North Korean defector speaks out

Shin Dong Hyuk, who escaped a prison camp and made it to the South, has just published a book.

After spending 22 years in a North Korean political prison camp, Shin Dong Hyuk would like to make one special request of North Korea's leader, Kim Jong Il.

"I would suggest," says Mr. Shin, "he spend one hour in the camp."

More realistically, activists hope to arouse South Koreans' concern for the horrors of the North's prison system as told in Shin's story from his birth 25 years ago to political prisoners in Camp No. 14 until his escape through an electrified fence in January 2005.

"People are not so interested," says Kim Sang Hun, director of the North Korean Human Rights Database Center here. "The indifference of South Korean society to the issue of North Korean rights is so awful."

The center just published Shin's book, "Escape to the Outside World: From Total Control Prison Camp No. 14 in North Korea." The book has sold modestly despite its window on the harsh system enforced by the North as the South pursues rapprochement. Mr. Kim says the initial response has mirrored that for "The Aquariums of Pyongyang: 10 Years in the North Korean Gulag," by Kang Chol Hwan, who fled after his release from Yeodok prison camp. Mr. Kang's story gained wide attention only after its translation into Japanese and then into English.

Camp No. 14, says Kim, is considerably harsher than Yeodok, where political prisoners serve fixed terms. "You are sent to Camp 14 to die," says Kim. "Shin was the first one ever to escape." Kim expects Japanese and English editions of Shin's account to sell far more widely.

Shin began writing his story in the South's consulate in Shanghai, where he found sanctuary after working for a year at a logging camp while hiding out from Chinese police who would return him to certain death in the North.
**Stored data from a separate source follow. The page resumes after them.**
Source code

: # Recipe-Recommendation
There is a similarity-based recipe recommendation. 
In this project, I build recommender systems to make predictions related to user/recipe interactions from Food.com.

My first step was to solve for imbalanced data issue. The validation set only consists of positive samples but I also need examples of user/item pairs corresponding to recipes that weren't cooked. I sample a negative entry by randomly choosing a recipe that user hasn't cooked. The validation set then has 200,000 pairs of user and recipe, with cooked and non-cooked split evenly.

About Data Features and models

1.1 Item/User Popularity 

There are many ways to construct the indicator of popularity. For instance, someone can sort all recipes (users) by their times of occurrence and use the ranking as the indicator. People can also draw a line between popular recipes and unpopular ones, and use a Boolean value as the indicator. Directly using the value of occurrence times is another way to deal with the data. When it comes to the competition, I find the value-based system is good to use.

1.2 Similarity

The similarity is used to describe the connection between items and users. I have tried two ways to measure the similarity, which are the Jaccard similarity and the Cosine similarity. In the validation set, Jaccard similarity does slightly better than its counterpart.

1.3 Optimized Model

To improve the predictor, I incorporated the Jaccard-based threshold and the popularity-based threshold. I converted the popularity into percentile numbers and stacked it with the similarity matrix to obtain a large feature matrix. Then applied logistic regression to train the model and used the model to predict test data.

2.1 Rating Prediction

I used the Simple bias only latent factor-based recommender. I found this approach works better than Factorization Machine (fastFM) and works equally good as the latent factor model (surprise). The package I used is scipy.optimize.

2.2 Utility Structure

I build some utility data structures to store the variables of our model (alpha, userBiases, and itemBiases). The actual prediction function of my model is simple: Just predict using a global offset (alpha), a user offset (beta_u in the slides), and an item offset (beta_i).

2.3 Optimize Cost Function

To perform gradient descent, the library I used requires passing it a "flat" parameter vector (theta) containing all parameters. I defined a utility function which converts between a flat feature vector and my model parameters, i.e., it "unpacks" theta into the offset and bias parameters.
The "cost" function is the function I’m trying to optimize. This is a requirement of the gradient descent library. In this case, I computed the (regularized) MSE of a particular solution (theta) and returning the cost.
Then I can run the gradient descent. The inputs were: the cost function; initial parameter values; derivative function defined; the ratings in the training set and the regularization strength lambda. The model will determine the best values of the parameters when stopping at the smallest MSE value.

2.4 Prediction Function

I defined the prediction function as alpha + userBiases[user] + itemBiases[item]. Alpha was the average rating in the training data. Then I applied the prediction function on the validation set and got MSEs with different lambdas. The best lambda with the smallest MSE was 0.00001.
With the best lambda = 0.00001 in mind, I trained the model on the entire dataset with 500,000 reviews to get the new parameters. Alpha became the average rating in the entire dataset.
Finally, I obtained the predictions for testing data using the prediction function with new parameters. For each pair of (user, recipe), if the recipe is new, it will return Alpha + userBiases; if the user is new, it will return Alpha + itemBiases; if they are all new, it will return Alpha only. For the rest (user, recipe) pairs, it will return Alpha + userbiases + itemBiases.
Diplomats negotiated to bring him to Korea.

South Korean officials acknowledge that President Roh Moo-hyun did not raise the issue of human rights when he met Kim Jong Il last month in Pyongyang. Foreign Minister Song Min Soon links better human rights to diplomatic ties between Washington and Pyongyang and an improved North-South relationship.

South Korea accepts those who manage to find sanctuary at a foreign diplomatic mission in China or make their way to a nearby country, such as Thailand, Vietnam, or Mongolia. Foreign Minister Song has formally protested China's policy of viewing all refugees as "economic migrants" and repatriating them.

Tim Peters, director and founder of Helping Hands Korea, dedicated to assisting North Korean refugees, says he hope China will let up on refugees in the run-up to the Beijing 2008 Olympics. "The Chinese are concerned about their image," he says. "It's the best and possibly last hope for China to change its policies."

Activists say South Korea has no clear policy of its own on refugees. "It's like a band-aid policy," says Erika Kang, director of the Good Friends Center for Peace, Human Rights and Refugees in Seoul. "We need a mid- and long-term strategy, but the government is not gearing up for that."

South Korean officials counter that they are increasingly sensitive to the needs of refugees after accepting nearly 12,000 of them – at a rate that now averages about 2,000 a year.

"We consider North Korean defectors as our people," says Kim Hyun Du, an official in the Unification Ministry. "We provide assistance in resettling them," ranging from a short course to acquaint them with life in a capitalist environment to grants until they find work to incentives to remain on jobs they often don't like.

South Koreans have heard so many "terrible stories," says Ms. Kang, that many people are inured to persistent reports of the horrors in camps believed to be holding some 200,000 political prisoners and family members imprisoned for "crimes of relatives."

"Everything people heard ... was quite bad," she says. "There's nothing new or so shocking."

Most refugees fled to escape famine, disease, and harsh rule; virtually none before had escaped camps to which political prisoners are consigned until they die, often because of beatings and poor health, sometimes by executions. "We deal with hundreds of defectors," says Kim Sang Hun, "but Shin is unusual in that he was born in a camp we had never heard of before."

Shin says he had no knowledge of the outside world – or of North Korea. He did not know that Pyongyang was the capital.

The only prisoner ever to get out of Camp No. 14 and make it to South Korea, Shin pulls up the legs of his pants, exposing scars from powerful electric currents and shows that a finger was cut off as punishment for dropping a load he carried. He does not reveal scars from severe mistreatment while interrogators ordered him to say what he knew about what they claimed had been an escape attempt by his mother and older brother. The two were later executed.

Shin says his curiosity about life elsewhere was piqued by another prisoner who had traveled abroad. That prisoner, he says, was apparently electrocuted while attempting to escape with him, leaving Shin to wander alone for 20 days, living off stolen food, before finally wading across the shallow Tumen River into China.

Shin says his motive for writing his book was simple. "I want to know, if our parents committed crimes, why the innocent children? I want to inform the world about them. Now, for the children in the camp, I wish to speak for them."